RECORDS:
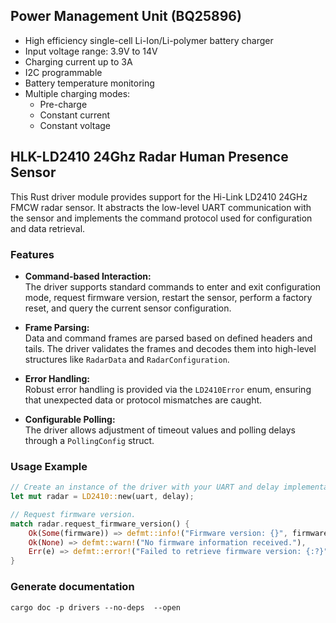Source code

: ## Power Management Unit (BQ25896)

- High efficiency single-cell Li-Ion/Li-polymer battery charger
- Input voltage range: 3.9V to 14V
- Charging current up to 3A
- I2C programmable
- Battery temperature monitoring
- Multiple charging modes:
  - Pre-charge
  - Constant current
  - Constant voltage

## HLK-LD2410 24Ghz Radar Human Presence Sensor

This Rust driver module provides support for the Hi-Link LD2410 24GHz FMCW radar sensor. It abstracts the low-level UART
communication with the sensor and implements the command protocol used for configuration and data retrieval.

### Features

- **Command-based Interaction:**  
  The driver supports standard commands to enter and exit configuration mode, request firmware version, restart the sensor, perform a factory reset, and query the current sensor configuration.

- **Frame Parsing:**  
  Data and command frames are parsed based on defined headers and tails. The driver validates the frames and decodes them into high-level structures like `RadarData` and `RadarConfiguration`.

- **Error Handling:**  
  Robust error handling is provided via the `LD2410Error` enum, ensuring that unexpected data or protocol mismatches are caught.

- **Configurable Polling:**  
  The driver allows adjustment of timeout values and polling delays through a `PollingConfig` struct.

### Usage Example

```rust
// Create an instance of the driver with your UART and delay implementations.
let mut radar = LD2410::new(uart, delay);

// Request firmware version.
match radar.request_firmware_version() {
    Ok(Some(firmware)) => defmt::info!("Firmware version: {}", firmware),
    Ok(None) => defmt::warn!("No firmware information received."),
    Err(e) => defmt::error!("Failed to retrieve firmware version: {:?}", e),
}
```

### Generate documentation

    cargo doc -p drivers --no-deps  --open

PROBLEM STATEMENT: Retype the portion of the data above that starts on the line with "This Rust driver" and finishes on the line with "- **Command-based Interaction:**", including both of those lines.

WRITTEN RESPONSE:
This Rust driver module provides support for the Hi-Link LD2410 24GHz FMCW radar sensor. It abstracts the low-level UART
communication with the sensor and implements the command protocol used for configuration and data retrieval.

### Features

- **Command-based Interaction:**  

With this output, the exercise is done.